Bu kış bereketli geçiyor. Yağışlar yüzümüzü güldürecek. Kuraklık tehlikesinden artık söz etmiyoruz. Fakat üreticinin önündeki engeller yükselmeye devam ederse rekolteler istenilen seviyelerde olmaz.

Öte yandan konutlardaki aşırı fiyatlanmanın da nasıl önüne geçilecekse, nasıl bir önlem alınacaksa alınmalı. Özellikle turistik bölgelerde fiyatlar almış başını gitmişken, müteahhitler de malzeme fiyatlarından yakınıyor. Bir bütünlük ve denge sağlanmazsa devlet konut yapan müteahhide dönüşür ve beton ekonomisiyle de bir yere varamayız.

Banka kredileri faizleri kement olup milletin boğazına yüksek faizlerle dolanmış sıktıkça sıkarken, “bizi kredilere mahkum edenler utansın” serzenişinde bulunan vatandaşa ne denir? Gelin siz düşünün. Aldığı üç kuruş maaşla geçinmenin türlü yollarını bulan millet sihirbaza dönüştü. Sihirbazların sahnede yaptığı kart oyunlarını artık gündelik hayatına uyguluyor. Kartlar havada uçuşuyor. Kiminle konuşsam borcu olmayan yok. Bu nasıl yaşam şeklidir anlamakta güçlük çekiyorum.

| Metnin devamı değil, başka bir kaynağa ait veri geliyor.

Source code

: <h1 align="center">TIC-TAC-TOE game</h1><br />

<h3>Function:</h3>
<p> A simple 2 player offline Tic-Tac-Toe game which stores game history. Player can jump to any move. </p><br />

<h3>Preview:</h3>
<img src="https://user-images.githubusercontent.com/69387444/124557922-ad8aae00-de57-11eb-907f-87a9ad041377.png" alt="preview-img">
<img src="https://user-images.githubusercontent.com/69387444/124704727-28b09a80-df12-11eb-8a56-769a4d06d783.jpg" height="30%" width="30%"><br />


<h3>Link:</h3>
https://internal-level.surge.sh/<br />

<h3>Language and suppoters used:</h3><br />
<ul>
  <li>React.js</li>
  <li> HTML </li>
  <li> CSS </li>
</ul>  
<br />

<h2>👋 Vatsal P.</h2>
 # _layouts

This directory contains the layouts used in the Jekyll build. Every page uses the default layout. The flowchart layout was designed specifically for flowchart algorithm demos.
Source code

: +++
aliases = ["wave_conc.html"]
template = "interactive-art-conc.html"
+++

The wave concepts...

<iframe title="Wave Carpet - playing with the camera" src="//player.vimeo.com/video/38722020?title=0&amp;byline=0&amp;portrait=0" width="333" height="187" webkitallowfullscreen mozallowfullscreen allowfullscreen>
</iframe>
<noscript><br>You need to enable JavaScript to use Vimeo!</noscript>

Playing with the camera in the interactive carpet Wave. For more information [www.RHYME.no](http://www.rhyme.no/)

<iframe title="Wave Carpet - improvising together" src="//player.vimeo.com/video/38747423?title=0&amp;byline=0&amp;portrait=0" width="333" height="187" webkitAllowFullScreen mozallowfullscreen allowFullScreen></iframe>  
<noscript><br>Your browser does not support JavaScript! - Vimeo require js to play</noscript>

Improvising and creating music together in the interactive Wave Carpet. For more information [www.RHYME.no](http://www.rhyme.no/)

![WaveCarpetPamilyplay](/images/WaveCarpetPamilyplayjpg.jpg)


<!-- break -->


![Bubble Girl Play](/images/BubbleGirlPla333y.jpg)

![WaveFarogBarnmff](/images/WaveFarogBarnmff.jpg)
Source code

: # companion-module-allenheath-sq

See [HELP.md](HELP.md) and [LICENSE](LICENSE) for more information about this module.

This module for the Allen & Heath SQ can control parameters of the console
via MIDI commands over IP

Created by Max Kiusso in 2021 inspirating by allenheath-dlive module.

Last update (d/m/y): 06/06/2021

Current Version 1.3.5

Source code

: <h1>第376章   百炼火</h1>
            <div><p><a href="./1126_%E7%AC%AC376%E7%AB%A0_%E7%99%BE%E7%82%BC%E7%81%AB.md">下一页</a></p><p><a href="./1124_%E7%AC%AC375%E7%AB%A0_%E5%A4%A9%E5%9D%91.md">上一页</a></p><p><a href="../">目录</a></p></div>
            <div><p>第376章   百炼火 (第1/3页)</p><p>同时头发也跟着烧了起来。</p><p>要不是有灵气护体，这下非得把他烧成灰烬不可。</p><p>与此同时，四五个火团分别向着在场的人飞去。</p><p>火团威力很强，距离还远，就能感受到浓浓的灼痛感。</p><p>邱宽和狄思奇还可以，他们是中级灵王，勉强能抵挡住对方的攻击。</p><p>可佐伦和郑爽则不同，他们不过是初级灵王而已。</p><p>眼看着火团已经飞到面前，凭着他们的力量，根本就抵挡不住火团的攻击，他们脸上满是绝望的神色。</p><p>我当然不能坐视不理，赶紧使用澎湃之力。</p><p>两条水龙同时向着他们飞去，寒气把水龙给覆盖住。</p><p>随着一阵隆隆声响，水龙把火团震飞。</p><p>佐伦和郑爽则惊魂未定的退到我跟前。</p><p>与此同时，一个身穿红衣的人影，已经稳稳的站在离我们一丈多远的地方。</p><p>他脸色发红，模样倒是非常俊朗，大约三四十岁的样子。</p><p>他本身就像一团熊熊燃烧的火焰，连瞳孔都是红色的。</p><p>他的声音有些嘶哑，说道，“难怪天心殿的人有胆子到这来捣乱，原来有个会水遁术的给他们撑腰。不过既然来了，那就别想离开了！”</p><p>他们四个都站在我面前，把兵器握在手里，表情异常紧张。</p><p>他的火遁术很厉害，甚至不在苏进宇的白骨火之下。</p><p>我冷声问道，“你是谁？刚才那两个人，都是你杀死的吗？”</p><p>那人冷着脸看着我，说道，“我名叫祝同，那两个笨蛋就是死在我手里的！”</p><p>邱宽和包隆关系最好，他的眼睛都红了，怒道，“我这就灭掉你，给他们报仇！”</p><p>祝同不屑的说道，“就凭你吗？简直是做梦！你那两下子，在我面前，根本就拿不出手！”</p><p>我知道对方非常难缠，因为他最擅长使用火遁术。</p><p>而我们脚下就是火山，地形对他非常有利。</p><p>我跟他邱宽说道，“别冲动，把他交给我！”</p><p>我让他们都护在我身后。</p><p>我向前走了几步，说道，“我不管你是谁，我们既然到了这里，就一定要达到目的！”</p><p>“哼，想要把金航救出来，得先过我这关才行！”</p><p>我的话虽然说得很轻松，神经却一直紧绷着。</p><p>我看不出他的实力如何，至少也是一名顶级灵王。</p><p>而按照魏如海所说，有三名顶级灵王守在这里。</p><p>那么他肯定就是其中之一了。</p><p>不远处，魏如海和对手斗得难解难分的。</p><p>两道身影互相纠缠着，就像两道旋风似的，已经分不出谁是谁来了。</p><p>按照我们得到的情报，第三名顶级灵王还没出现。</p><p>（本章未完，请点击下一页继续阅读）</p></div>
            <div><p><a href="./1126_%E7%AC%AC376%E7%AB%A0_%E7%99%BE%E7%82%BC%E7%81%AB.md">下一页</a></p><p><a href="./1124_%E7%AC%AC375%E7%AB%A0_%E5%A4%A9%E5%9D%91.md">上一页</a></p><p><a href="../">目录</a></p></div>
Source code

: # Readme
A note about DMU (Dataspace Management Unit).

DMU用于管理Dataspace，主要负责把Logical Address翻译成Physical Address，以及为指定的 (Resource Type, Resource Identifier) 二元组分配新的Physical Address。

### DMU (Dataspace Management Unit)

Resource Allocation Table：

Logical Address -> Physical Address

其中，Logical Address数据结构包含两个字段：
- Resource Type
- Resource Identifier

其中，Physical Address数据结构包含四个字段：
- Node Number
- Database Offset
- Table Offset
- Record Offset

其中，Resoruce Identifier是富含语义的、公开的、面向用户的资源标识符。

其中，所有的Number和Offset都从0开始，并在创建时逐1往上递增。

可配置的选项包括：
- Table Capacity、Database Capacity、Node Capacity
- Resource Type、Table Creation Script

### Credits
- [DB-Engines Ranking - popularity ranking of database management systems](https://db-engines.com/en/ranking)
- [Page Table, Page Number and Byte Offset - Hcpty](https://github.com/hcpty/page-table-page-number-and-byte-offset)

Her zaman dile getirdiğimiz, “cebinizde olmayanı harcarken bin ölçüp, bir harcayın” sözümüzü unutmayın. Yaşam şeklinizi cebinizdekine göre şekillendirin. Artık zaman o zaman değil. Alışveriş merkezleri yine hafta sonları tıklım tıkış dolmuş, fütursuzca alışveriş yapanları ağırlıyor. Üstelik içeceği sigarasını bile kredi kartıyla alırken…

Bir an önce tüketim toplumu olmaktan çıkıp, üretime odaklanmalı, gençleri yeni nesli daha aktif hale getirmeliyiz. Sıkıntı büyük ve ağır… Yapılması gerekenler çok net bir şekilde ortada ve bütün bunlar bir an önce çözüme kavuşturulmalı.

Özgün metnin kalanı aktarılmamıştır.